◆ Exercise directions: Begin at the line below that has "I am aware of". Stop after the line that has "of Cramér's V", repeating each line exactly and leaving out the pictures.

○ ○ ○

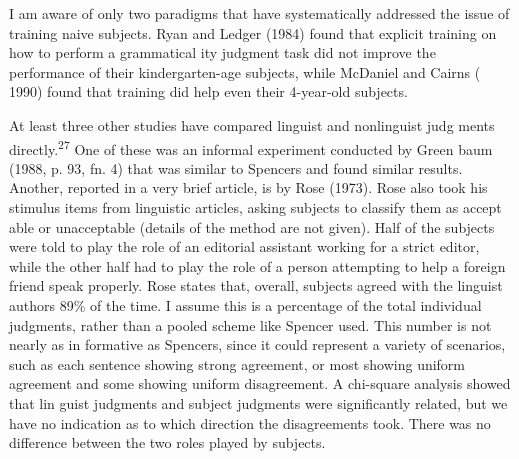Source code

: \setcounter{listWWNumxxxviileveli}{25}
\begin{listWWNumxxxviileveli}
\item 
\begin{styleStandard}
I am aware of only two paradigms that have systematically addressed the issue of training naive subjects. Ryan and Ledger (1984) found that explicit training on how to perform a grammatical\- ity judgment task did not improve the performance of their kindergarten-age subjects, while McDaniel and Cairns ( 1990) found that training did help even their 4-year-old subjects.
\end{styleStandard}


\end{listWWNumxxxviileveli}
\clearpage\setcounter{page}{1}\begin{styleTextbody}
At least three other studies have compared linguist and nonlinguist judg\- ments directly.\textsuperscript{27}\textsuperscript{ }One of these was an informal experiment conducted by Green\- baum (1988, p. 93, fn. 4) that was similar to Spencer{\textquotesingle}s and found similar results. Another, reported in a very brief article, is by Rose (1973). Rose also took his stimulus items from linguistic articles, asking subjects to classify them as accept\- able or unacceptable (details of the method are not given). Half of the subjects were told to play the role of an editorial assistant working for a strict editor, while the other half had to play the role of a person attempting to help a foreign friend speak properly. Rose states that, overall, subjects agreed with the linguist authors 89\% of the time. I assume this is a percentage of the total individual judgments, rather than a pooled scheme like Spencer used. This number is not nearly as in\- formative as Spencer{\textquotesingle}s, since it could represent a variety of scenarios, such as each sentence showing strong agreement, or most showing uniform agreement and some showing uniform disagreement. A chi-square analysis showed that lin\- guist judgments and subject judgments were significantly related, but we have no indication as to which direction the disagreements took. There was no difference between the two roles played by subjects.
\end{styleTextbody}


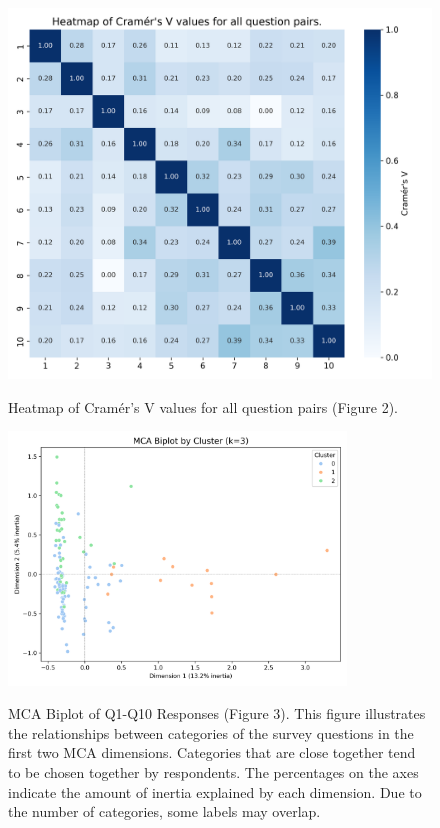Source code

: \documentclass{article}
\begin{document}
\begin{figure}[htbp]

	{\includegraphics[width=\textwidth, keepaspectratio]{figs/cramers_v_heatmap_figure2.png}}

	\caption{Heatmap of Cramér's V values for all question pairs (Figure 2).}\label{fig:cramers_v_heatmap}

\end{figure}%

\begin{figure}[htbp]
	\centering
	{\includegraphics[width=0.8\textwidth, keepaspectratio]{figs/mca_biplot_clusters_figure3.png}}
	\caption{MCA Biplot of Q1-Q10 Responses (Figure 3). This figure illustrates the relationships between categories of the survey questions in the first two MCA dimensions. Categories that are close together tend to be chosen together by respondents. The percentages on the axes indicate the amount of inertia explained by each dimension. Due to the number of categories, some labels may overlap.}
	\label{fig:mca_biplot}
\end{figure}%
\end{document}
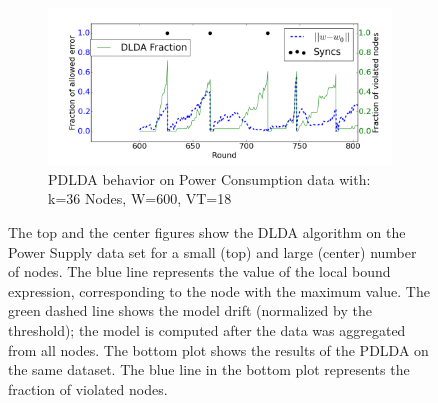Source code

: \begin{figure}
    \begin{subfigure}[b]{0.8\textwidth}
        \includegraphics[width=\textwidth]{graphics/LDA/36nodesProb.png}
        \caption{PDLDA behavior on Power Consumption data with: k=36 Nodes, W=600, VT=18}
    \end{subfigure}
    \caption{The top and the center figures show the DLDA algorithm on the Power Supply data set for a small (top) and large (center) number of nodes. The blue line represents the value of the local bound expression, corresponding to the node with the maximum value. The green dashed line shows the model drift (normalized by the threshold); the model is computed after the data was aggregated from all nodes. The bottom plot shows the results of the PDLDA on the same dataset. The blue line in the bottom plot represents the fraction of violated nodes.}\label{PowerSupplyFigures}
\end{figure}

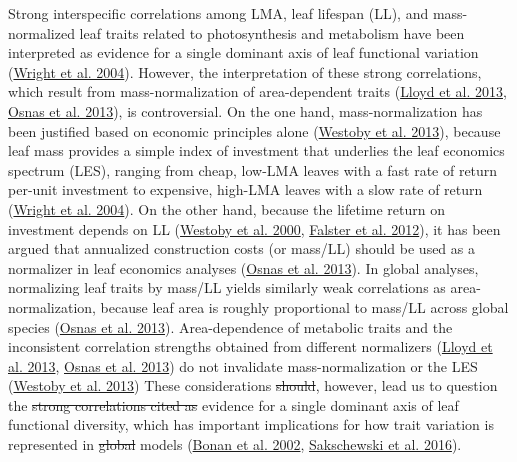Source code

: \documentclass[
  12pt,
  a4paper,
,tablecaptionabove
]{scrartcl}
\providecommand{\DIFaddtex}[1]{{\protect\color{blue}\uwave{#1}}} %
\providecommand{\DIFdeltex}[1]{{\protect\color{red}\sout{#1}}}                      %
\providecommand{\DIFaddbegin}{} %
\providecommand{\DIFaddend}{} %
\providecommand{\DIFdelbegin}{} %
\providecommand{\DIFdelend}{} %
\providecommand{\DIFadd}[1]{\texorpdfstring{\DIFaddtex{#1}}{#1}} %
\providecommand{\DIFdel}[1]{\texorpdfstring{\DIFdeltex{#1}}{}} %
\newcommand{\DIFscaledelfig}{0.5}
\newlength{\DIFdelgraphicswidth} %
\newlength{\DIFdelgraphicsheight} %
\newcommand{\DIFaddincludegraphics}[2][]{{\color{blue}\fbox{\DIFOincludegraphics[#1]{#2}}}} %
\newcommand{\DIFdelincludegraphics}[2][]{%
\sbox{\DIFdelgraphicsbox}{\DIFOincludegraphics[#1]{#2}}%
\settoboxwidth{\DIFdelgraphicswidth}{\DIFdelgraphicsbox} %
\settoboxtotalheight{\DIFdelgraphicsheight}{\DIFdelgraphicsbox} %
\scalebox{\DIFscaledelfig}{%
\parbox[b]{\DIFdelgraphicswidth}{\usebox{\DIFdelgraphicsbox}\\[-\baselineskip] \rule{\DIFdelgraphicswidth}{0em}}\llap{\resizebox{\DIFdelgraphicswidth}{\DIFdelgraphicsheight}{%
\setlength{\unitlength}{\DIFdelgraphicswidth}%
\begin{picture}(1,1)%
\thicklines\linethickness{2pt} %
{\color[rgb]{1,0,0}\put(0,0){\framebox(1,1){}}}%
{\color[rgb]{1,0,0}\put(0,0){\line( 1,1){1}}}%
{\color[rgb]{1,0,0}\put(0,1){\line(1,-1){1}}}%
\end{picture}%
}\hspace*{3pt}}} %
} %
\DeclareRobustCommand{\DIFaddbegin}{\DIFOaddbegin \let\includegraphics\DIFaddincludegraphics} %
\DeclareRobustCommand{\DIFaddend}{\DIFOaddend \let\includegraphics\DIFOincludegraphics} %
\DeclareRobustCommand{\DIFdelbegin}{\DIFOdelbegin \let\includegraphics\DIFdelincludegraphics} %
\DeclareRobustCommand{\DIFdelend}{\DIFOaddend \let\includegraphics\DIFOincludegraphics} %
\begin{document}
Strong interspecific correlations among LMA, leaf lifespan (LL), and mass-normalized leaf traits related to photosynthesis and metabolism have been interpreted as evidence for a single dominant axis of leaf functional variation (\protect\hyperlink{ref-Wright2004a}{Wright et al. 2004}).
However, the interpretation of these strong correlations, which result from mass-normalization of area-dependent traits (\protect\hyperlink{ref-Lloyd2013}{Lloyd et al. 2013}, \protect\hyperlink{ref-Osnas2013}{Osnas et al. 2013}), is controversial.
On the one hand, mass-normalization has been justified based on economic principles alone (\protect\hyperlink{ref-Westoby2013}{Westoby et al. 2013}), because leaf mass provides a simple index of investment that underlies the leaf economics spectrum (LES), ranging from cheap, low-LMA leaves with a fast rate of return per-unit investment to expensive, high-LMA leaves with a slow rate of return (\protect\hyperlink{ref-Wright2004a}{Wright et al. 2004}).
On the other hand, because the lifetime return on investment depends on LL (\protect\hyperlink{ref-Westoby2000}{Westoby et al. 2000}, \protect\hyperlink{ref-Falster2012}{Falster et al. 2012}), it has been argued that annualized construction costs (or mass/LL) should be used as a normalizer in leaf economics analyses (\protect\hyperlink{ref-Osnas2013}{Osnas et al. 2013}).
In global analyses, normalizing leaf traits by mass/LL yields similarly weak correlations as area-normalization, because leaf area is roughly proportional to mass/LL across global species (\protect\hyperlink{ref-Osnas2013}{Osnas et al. 2013}).
Area-dependence of metabolic traits and the inconsistent correlation strengths obtained from different normalizers (\protect\hyperlink{ref-Lloyd2013}{Lloyd et al. 2013}, \protect\hyperlink{ref-Osnas2013}{Osnas et al. 2013}) do not invalidate mass-normalization or the LES (\protect\hyperlink{ref-Westoby2013}{Westoby et al. 2013})
These considerations \DIFdelbegin \DIFdel{should}\DIFdelend \DIFaddbegin \DIFadd{do}\DIFaddend , however, lead us to question the \DIFdelbegin \DIFdel{strong correlations cited as }\DIFdelend evidence for a single dominant axis of leaf functional diversity, which has important implications for how trait variation is represented in \DIFdelbegin \DIFdel{global }\DIFdelend \DIFaddbegin \DIFadd{vegetation }\DIFaddend models (\protect\hyperlink{ref-Bonan2002}{Bonan et al. 2002}, \protect\hyperlink{ref-Sakschewski2016}{Sakschewski et al. 2016}).
\end{document}
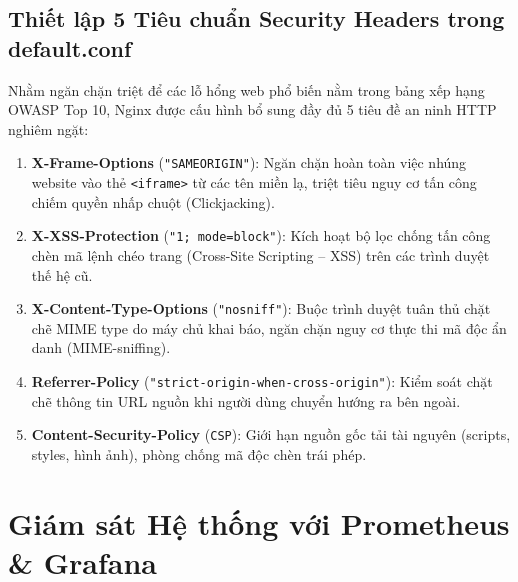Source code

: \documentclass[12pt,a4paper,oneside]{report}
\begin{document}
\section{Thiết lập 5 Tiêu chuẩn Security Headers trong default.conf}
Nhằm ngăn chặn triệt để các lỗ hổng web phổ biến nằm trong bảng xếp hạng OWASP Top 10, Nginx được cấu hình bổ sung đầy đủ 5 tiêu đề an ninh HTTP nghiêm ngặt:
\begin{enumerate}
    \item \textbf{X-Frame-Options} (\texttt{"SAMEORIGIN"}): Ngăn chặn hoàn toàn việc nhúng website vào thẻ \texttt{<iframe>} từ các tên miền lạ, triệt tiêu nguy cơ tấn công chiếm quyền nhấp chuột (Clickjacking).
    \item \textbf{X-XSS-Protection} (\texttt{"1; mode=block"}): Kích hoạt bộ lọc chống tấn công chèn mã lệnh chéo trang (Cross-Site Scripting -- XSS) trên các trình duyệt thế hệ cũ.
    \item \textbf{X-Content-Type-Options} (\texttt{"nosniff"}): Buộc trình duyệt tuân thủ chặt chẽ MIME type do máy chủ khai báo, ngăn chặn nguy cơ thực thi mã độc ẩn danh (MIME-sniffing).
    \item \textbf{Referrer-Policy} (\texttt{"strict-origin-when-cross-origin"}): Kiểm soát chặt chẽ thông tin URL nguồn khi người dùng chuyển hướng ra bên ngoài.
    \item \textbf{Content-Security-Policy} (\texttt{CSP}): Giới hạn nguồn gốc tải tài nguyên (scripts, styles, hình ảnh), phòng chống mã độc chèn trái phép.
\end{enumerate}

\chapter{Giám sát Hệ thống với Prometheus \& Grafana}
\end{document}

○ ○ ○

◆ Solution to the problem:
I am aware of only two paradigms that have systematically addressed the issue of training naive subjects. Ryan and Ledger (1984) found that explicit training on how to perform a grammatical\- ity judgment task did not improve the performance of their kindergarten-age subjects, while McDaniel and Cairns ( 1990) found that training did help even their 4-year-old subjects.
\end{styleStandard}


\end{listWWNumxxxviileveli}
\clearpage\setcounter{page}{1}\begin{styleTextbody}
At least three other studies have compared linguist and nonlinguist judg\- ments directly.\textsuperscript{27}\textsuperscript{ }One of these was an informal experiment conducted by Green\- baum (1988, p. 93, fn. 4) that was similar to Spencer{\textquotesingle}s and found similar results. Another, reported in a very brief article, is by Rose (1973). Rose also took his stimulus items from linguistic articles, asking subjects to classify them as accept\- able or unacceptable (details of the method are not given). Half of the subjects were told to play the role of an editorial assistant working for a strict editor, while the other half had to play the role of a person attempting to help a foreign friend speak properly. Rose states that, overall, subjects agreed with the linguist authors 89\% of the time. I assume this is a percentage of the total individual judgments, rather than a pooled scheme like Spencer used. This number is not nearly as in\- formative as Spencer{\textquotesingle}s, since it could represent a variety of scenarios, such as each sentence showing strong agreement, or most showing uniform agreement and some showing uniform disagreement. A chi-square analysis showed that lin\- guist judgments and subject judgments were significantly related, but we have no indication as to which direction the disagreements took. There was no difference between the two roles played by subjects.
\end{styleTextbody}


Source code

: \documentclass{article}
\begin{document}
\begin{figure}[htbp]

	{\includegraphics[width=\textwidth, keepaspectratio]{figs/cramers_v_heatmap_figure2.png}}

	\caption{Heatmap of Cramér's V values for all question pairs (Figure 2).}\label{fig:cramers_v_heatmap}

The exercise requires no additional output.